* **Task**
Review the material line by line. Identify and copy every line that contains the string "Mathematica".
[[ Records to use, beginning ]]
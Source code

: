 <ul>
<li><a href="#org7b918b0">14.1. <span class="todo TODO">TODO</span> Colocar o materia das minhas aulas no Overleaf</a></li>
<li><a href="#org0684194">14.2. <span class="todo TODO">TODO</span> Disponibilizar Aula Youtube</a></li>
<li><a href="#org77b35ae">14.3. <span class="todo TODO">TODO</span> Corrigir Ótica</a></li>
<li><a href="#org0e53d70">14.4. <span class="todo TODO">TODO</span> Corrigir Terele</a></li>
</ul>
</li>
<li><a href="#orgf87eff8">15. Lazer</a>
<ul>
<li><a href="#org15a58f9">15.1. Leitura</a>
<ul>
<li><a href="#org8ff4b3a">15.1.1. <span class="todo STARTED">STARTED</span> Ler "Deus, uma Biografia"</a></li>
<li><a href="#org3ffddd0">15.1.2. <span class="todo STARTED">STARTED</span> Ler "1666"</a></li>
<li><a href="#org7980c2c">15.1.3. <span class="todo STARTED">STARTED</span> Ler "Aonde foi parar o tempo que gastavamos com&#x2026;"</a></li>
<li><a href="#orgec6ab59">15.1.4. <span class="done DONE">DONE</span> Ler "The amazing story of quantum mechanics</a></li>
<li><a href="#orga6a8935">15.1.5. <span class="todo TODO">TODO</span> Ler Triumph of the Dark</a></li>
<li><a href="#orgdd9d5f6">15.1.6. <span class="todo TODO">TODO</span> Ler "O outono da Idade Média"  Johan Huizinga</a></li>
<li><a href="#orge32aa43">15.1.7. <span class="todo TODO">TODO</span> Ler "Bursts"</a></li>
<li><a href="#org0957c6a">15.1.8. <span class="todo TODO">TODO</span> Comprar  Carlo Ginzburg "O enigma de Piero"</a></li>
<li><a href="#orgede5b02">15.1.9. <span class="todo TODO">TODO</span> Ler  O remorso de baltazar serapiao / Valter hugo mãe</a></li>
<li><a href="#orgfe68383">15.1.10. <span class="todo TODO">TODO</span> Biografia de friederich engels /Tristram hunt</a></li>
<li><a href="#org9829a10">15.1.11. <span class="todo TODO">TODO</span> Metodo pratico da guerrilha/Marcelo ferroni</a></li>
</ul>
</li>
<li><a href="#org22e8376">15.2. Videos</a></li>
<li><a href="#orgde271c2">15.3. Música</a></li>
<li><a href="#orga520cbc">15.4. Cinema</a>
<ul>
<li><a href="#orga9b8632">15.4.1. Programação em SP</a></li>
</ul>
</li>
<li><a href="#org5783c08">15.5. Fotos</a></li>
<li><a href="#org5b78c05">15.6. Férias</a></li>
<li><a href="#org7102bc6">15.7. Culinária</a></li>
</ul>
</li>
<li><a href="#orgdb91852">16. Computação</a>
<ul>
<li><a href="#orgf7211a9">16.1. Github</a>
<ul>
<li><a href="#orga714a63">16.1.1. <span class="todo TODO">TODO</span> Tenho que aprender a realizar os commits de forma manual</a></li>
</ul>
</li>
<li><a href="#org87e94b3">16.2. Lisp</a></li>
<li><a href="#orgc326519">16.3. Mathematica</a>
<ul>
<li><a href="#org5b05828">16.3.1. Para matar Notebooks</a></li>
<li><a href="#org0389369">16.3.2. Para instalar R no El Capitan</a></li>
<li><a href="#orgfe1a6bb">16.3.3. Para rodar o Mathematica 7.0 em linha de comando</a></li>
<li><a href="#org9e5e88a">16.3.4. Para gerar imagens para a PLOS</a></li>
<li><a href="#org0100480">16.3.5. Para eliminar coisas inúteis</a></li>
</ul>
[[ Records to use, end ]]
* **Task result**
<li><a href="#orgc326519">16.3. Mathematica</a>
<li><a href="#orgfe1a6bb">16.3.3. Para rodar o Mathematica 7.0 em linha de comando</a></li>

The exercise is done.